Se l’amore fosse…in poesia

 

Nel mezzo di tutto mi trovo tra gioie e dolori che non riesco a controllare

che sia davvero l’amore che io debba ricercare.

Se l’amore fosse…come potrei io essere?

 

Se l’amore fosse geloso

lo smascherei come poco vigoroso

Il mio animo lentamente si placherebbe 

perché il mio cuore finalmente capirebbe

che non è il perderti che mi farebbe male

ma è l’amarti per renderti felice che per me vale.

 

Seppur nel suo imparare l’amore diventasse vanitoso

davanti a migliaia di specchi lo trascinerei impetuoso

insieme a lui di ogni immagine mi priverei 

ed essi tutti spaccherei

perché è con lui nelle sue profondità che vorrei imparare a perdermi,

sperando così di poter poi ritrovarmi.

 

Se col tempo per il suo buon agire l’amore si riempisse di orgoglio,

di tanta saggezza lo vedrei spoglio

in lui io totalmente il mio cammino riconoscerei

ma supplicando nel dolore delle sue ginocchia l’umiltà domanderei.

 

E se tra uno sgarbo e l’altro l’amore si manifestasse nell’ira

vedrei Dio devastare il male, ma a me dire; non ti accendere, respira.

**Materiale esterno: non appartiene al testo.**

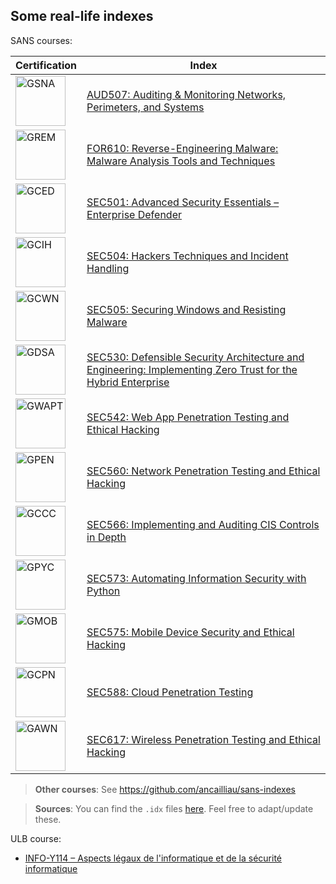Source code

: ## Some real-life indexes

SANS courses:

| Certification | Index |
| -- | -- |
| <a href="https://www.sans.org/cyber-security-courses/auditing-networks-perimeters-systems"><img src="https://images.contentstack.io/v3/assets/blt36c2e63521272fdc/blt778858609c66044a/63c71c17dd49ff3d9fff2012/GSNA.png" alt="GSNA" width="80"></a> | [AUD507: Auditing & Monitoring Networks, Perimeters, and Systems](sans/aud507.pdf) |
| <a href="https://www.sans.org/cyber-security-courses/reverse-engineering-malware-malware-analysis-tools-techniques"><img src="https://images.contentstack.io/v3/assets/blt36c2e63521272fdc/bltd81ede1416d5cdcc/63c71c17e5cf0162d281d5fd/GREM.png" alt="GREM" width="80"></a> | [FOR610: Reverse-Engineering Malware: Malware Analysis Tools and Techniques](sans/for610.pdf) |
| <a href="https://www.sans.org/cyber-security-courses/advanced-security-essentials-enterprise-defender"><img src="https://images.contentstack.io/v3/assets/blt36c2e63521272fdc/blta327586b13283f91/63c71c14b871667594492d87/GCED.png" alt="GCED" width="80"></a> | [SEC501: Advanced Security Essentials – Enterprise Defender](sans/sec501.pdf) |
| <a href="https://www.sans.org/cyber-security-courses/hacker-techniques-exploits-incident-handling"><img src="https://images.contentstack.io/v3/assets/blt36c2e63521272fdc/bltd42dcd7c5c4c108c/63c71c13d1f34304558a361d/GCIH.png" alt="GCIH" width="80"></a> | [SEC504: Hackers Techniques and Incident Handling](sans/sec504.pdf) |
| <a href="https://www.sans.org/cyber-security-courses/securing-windows-with-powershell"><img src="https://images.contentstack.io/v3/assets/blt36c2e63521272fdc/blt8cb03844355865b1/63c71c174c103f10a556a021/GCWN.png" alt="GCWN" width="80"></a> | [SEC505: Securing Windows and Resisting Malware](sans/sec505.pdf) |
| <a href="https://www.sans.org/cyber-security-courses/defensible-security-architecture-and-engineering"><img src="https://images.contentstack.io/v3/assets/blt36c2e63521272fdc/blt926b0c3d5661ce53/63c71c17b871667594492d8b/GDSA.png" alt="GDSA" width="80"></a> | [SEC530: Defensible Security Architecture and Engineering: Implementing Zero Trust for the Hybrid Enterprise](sans/sec530.pdf) |
| <a href="https://www.sans.org/cyber-security-courses/web-app-penetration-testing-ethical-hacking"><img src="https://images.contentstack.io/v3/assets/blt36c2e63521272fdc/bltc338fb0d9bc00d53/63c71c175291cc643f1f1704/GWAPT.png" alt="GWAPT" width="80"></a> | [SEC542: Web App Penetration Testing and Ethical Hacking](sans/sec542.pdf) |
| <a href="https://www.sans.org/cyber-security-courses/network-penetration-testing-ethical-hacking"><img src="https://images.contentstack.io/v3/assets/blt36c2e63521272fdc/blte92616127ffc3f86/63c71c14d1f34304558a3621/GPEN.png" alt="GPEN" width="80"></a> | [SEC560: Network Penetration Testing and Ethical Hacking](sans/sec560.pdf) |
| <a href="https://www.sans.org/cyber-security-courses/implementing-auditing-critical-security-controls"><img src="https://images.contentstack.io/v3/assets/blt36c2e63521272fdc/blt5830f666a52f0480/63c71c15e5cf0162d281d5f9/GCCC.png" alt="GCCC" width="80"></a> | [SEC566: Implementing and Auditing CIS Controls in Depth](sans/sec566.pdf) |
| <a href="https://www.sans.org/cyber-security-courses/automating-information-security-with-python"><img src="https://images.contentstack.io/v3/assets/blt36c2e63521272fdc/blt0d37113d804c79ff/63c71c14a03edb10af48d773/GPYC.png" alt="GPYC" width="80"></a> | [SEC573: Automating Information Security with Python](sans/sec573.pdf) |
| <a href="https://www.sans.org/cyber-security-courses/mobile-device-security-ethical-hacking"><img src="https://images.contentstack.io/v3/assets/blt36c2e63521272fdc/blt1ff7ac58e2d41ae6/63c71c172754f26d0beccd62/GMOB.png" alt="GMOB" width="80"></a> | [SEC575: Mobile Device Security and Ethical Hacking](sans/sec575.pdf) |
| <a href="https://www.sans.org/cyber-security-courses/cloud-penetration-testing"><img src="https://images.contentstack.io/v3/assets/blt36c2e63521272fdc/bltc3eb46abae5b5231/63c71c161bb5c94c86d1cf63/GCPN.png" alt="GCPN" width="80"></a> | [SEC588: Cloud Penetration Testing](sans/sec588.pdf) |
| <a href="https://www.sans.org/cyber-security-courses/wireless-penetration-testing-ethical-hacking"><img src="https://images.contentstack.io/v3/assets/blt36c2e63521272fdc/blt82effe5fea5b6f52/63c71c1465b0e343317475dc/GAWN.png" alt="GAWN" width="80"></a> | [SEC617: Wireless Penetration Testing and Ethical Hacking](sans/sec617.pdf) |

> **Other courses**: See https://github.com/ancailliau/sans-indexes

> **Sources**: You can find the `.idx` files [here](https://github.com/dhondta/tex-course-index-template/tree/master/examples/sans). Feel free to adapt/update these.

ULB course:

- [INFO-Y114 – Aspects légaux de l'informatique et de la sécurité informatique](ulb/info-y114.pdf)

e allora a Lui il mio bisogno di giustizia con foga urlerei

e insieme con loro nella pace la giustizia otterrei.

 

Ma se per cecità l’amore volesse manifestarsi in modo indecente

in lui noterei tutte le mie macchie, le macchie di un perdente,  

prova a stare ancora con me lo supplicherei

e con lui nella bianca e pura legge mi purificherei.

 

Se ancora in preda al suo ego l’amore iniziasse a cercare il proprio interesse

e in me l’assenza dell’uomo di vero valore si manifestasse

con lui di generosità la mia nuda povertà coprirei 

e tutti i miei averi senza esitare donerei.

 

Ma se nel cambiare l’amore iniziasse col non rallegrarsi della crudeltà

ma nel rallegrarsi della verità, 

con lui l’invidia, la mia invidia scaccerei

e la mia poca autostima ucciderei.

 

E se con comprensione, nella sua ragione l’amore fosse nel non tenere conto del male, 

calunnia, frode, inganno e ingiuria non mi toccherebbero nel reale.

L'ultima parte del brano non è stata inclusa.